Abstract

Dividend is the return that a shareholder gets from a company, out of its profits, on his shareholding. Equity investors receive returns in two forms—dividends and capital gains. The factors that drive dividend policy of a company have been topic of extensive research for a long time now with various, sometimes even conflicting, theories trying to find some pattern in the behaviour vis-à-vis dividend payouts.

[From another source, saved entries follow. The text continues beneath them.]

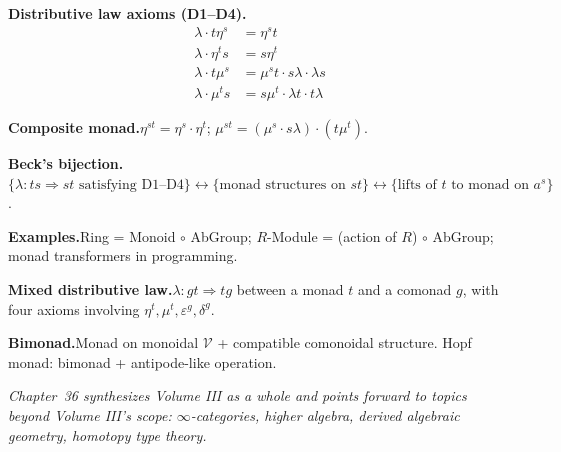 \begin{formalrestatement}
\textbf{Distributive law axioms (D1--D4).}\quad
\begin{align*}
  \lambda \cdot t \eta^s &= \eta^s t \\
  \lambda \cdot \eta^t s &= s \eta^t \\
  \lambda \cdot t \mu^s &= \mu^s t \cdot s \lambda \cdot \lambda s \\
  \lambda \cdot \mu^t s &= s \mu^t \cdot \lambda t \cdot t \lambda
\end{align*}

\medskip
\textbf{Composite monad.}\quad $\eta^{st} = \eta^s \cdot \eta^t$;
$\mu^{st} = (\mu^s \cdot s\lambda) \cdot (t\mu^t)$.

\medskip
\textbf{Beck's bijection.}\quad
$\{\lambda : ts \Rightarrow st \text{ satisfying D1--D4}\}
\leftrightarrow \{\text{monad structures on } st\}
\leftrightarrow \{\text{lifts of } t \text{ to monad on } a^s\}$.

\medskip
\textbf{Examples.}\quad Ring = Monoid $\circ$ AbGroup; $R$-Module = (action of $R$)
$\circ$ AbGroup; monad transformers in programming.

\medskip
\textbf{Mixed distributive law.}\quad $\lambda : gt \Rightarrow tg$ between a
monad $t$ and a comonad $g$, with four axioms involving $\eta^t, \mu^t,
\varepsilon^g, \delta^g$.

\medskip
\textbf{Bimonad.}\quad Monad on monoidal $\mathcal{V}$ + compatible
comonoidal structure. Hopf monad: bimonad + antipode-like operation.

\medskip
\noindent\textit{Chapter~36 synthesizes Volume III as a whole and points
forward to topics beyond Volume III's scope: $\infty$-categories, higher
algebra, derived algebraic geometry, homotopy type theory.}
\end{formalrestatement}
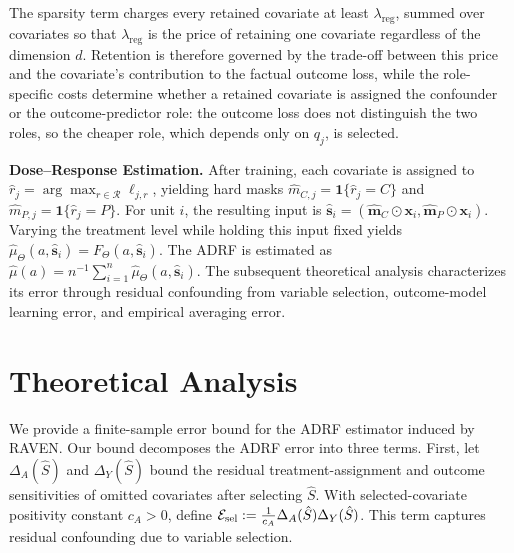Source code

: \documentclass[twoside]{article}
\theoremstyle{plain}
\theoremstyle{definition}
\theoremstyle{remark}
\newtheorem{proof sketch}[theorem]{Proof Sketch}
\begin{document}

The sparsity term charges every retained covariate at least $\lambda_{\mathrm{reg}}$, summed over covariates so that $\lambda_{\mathrm{reg}}$ is the price of retaining one covariate regardless of the dimension $d$. Retention is therefore governed by the trade-off between this price and the covariate's contribution to the factual outcome loss, while the role-specific costs determine whether a retained covariate is assigned the confounder or the outcome-predictor role: the outcome loss does not distinguish the two roles, so the cheaper role, which depends only on $q_j$, is selected. 

\textbf{Dose--Response Estimation.}
After training, each covariate is assigned to $\widehat{r}_j=\arg\max_{r\in\mathcal{R}}\ell_{j,r}$, yielding hard masks $\widehat{m}_{C,j}=\mathbf{1}\{\widehat{r}_j=C\}$ and $\widehat{m}_{P,j}=\mathbf{1}\{\widehat{r}_j=P\}$.
For unit $i$, the resulting input is $\widehat{\mathbf{s}}_i=(\widehat{\mathbf{m}}_C\odot\mathbf{x}_i,\widehat{\mathbf{m}}_P\odot\mathbf{x}_i)$.
Varying the treatment level while holding this input fixed yields $\widehat{\mu}_\Theta(a,\widehat{\mathbf{s}}_i)=F_\Theta(a,\widehat{\mathbf{s}}_i)$.
The ADRF is estimated as $\widehat{\mu}(a)=n^{-1}\sum_{i=1}^{n}\widehat{\mu}_\Theta(a,\widehat{\mathbf{s}}_i)$.
The subsequent theoretical analysis characterizes its error through residual confounding from variable selection, outcome-model learning error, and empirical averaging error.

\section{Theoretical Analysis}
We provide a finite-sample error bound for the ADRF estimator induced by RAVEN.
Our bound decomposes the ADRF error into three terms.
First, let $\Delta_A(\hat S)$ and $\Delta_Y(\hat S)$ bound the residual treatment-assignment and outcome sensitivities of omitted covariates after selecting $\hat S$.
With selected-covariate positivity constant $c_A>0$, define $\mathcal E_{\rm sel}:=\frac{1}{c_A}\Delta_A(\hat S)\Delta_Y(\hat S)$.
This term captures residual confounding due to variable selection.
\end{document}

The objective of the article is to find the validity of the different views on determinants of dividend policy in India and empirically prove their significance using Tobit regression model. We develop framework based on major theories on corporate dividends available in literature so as to examine the determinants of dividends comprehensively. The firm-level panel data of National Stock Exchange (Nifty 50) companies from 1999–2000 to 2009–2010 is taken for this purpose. Accuracy and validity of the results is ensured using various diagnostic tests and test procedures to find the best-fit models. The findings suggest that firm’s size (market capitalization) and firm’s growth and investment opportunity are significant determinants of corporate dividend policy in India. The firm’s debt structure, profitability and experience are found to be not significant in the Indian scenario and in this way the results do negate some theories. The results of the study can be used by investors to take informed decision while deciding on investments based on dividend yield for Nifty 50 Index companies and to predict dividend yields in future using the significant determinants.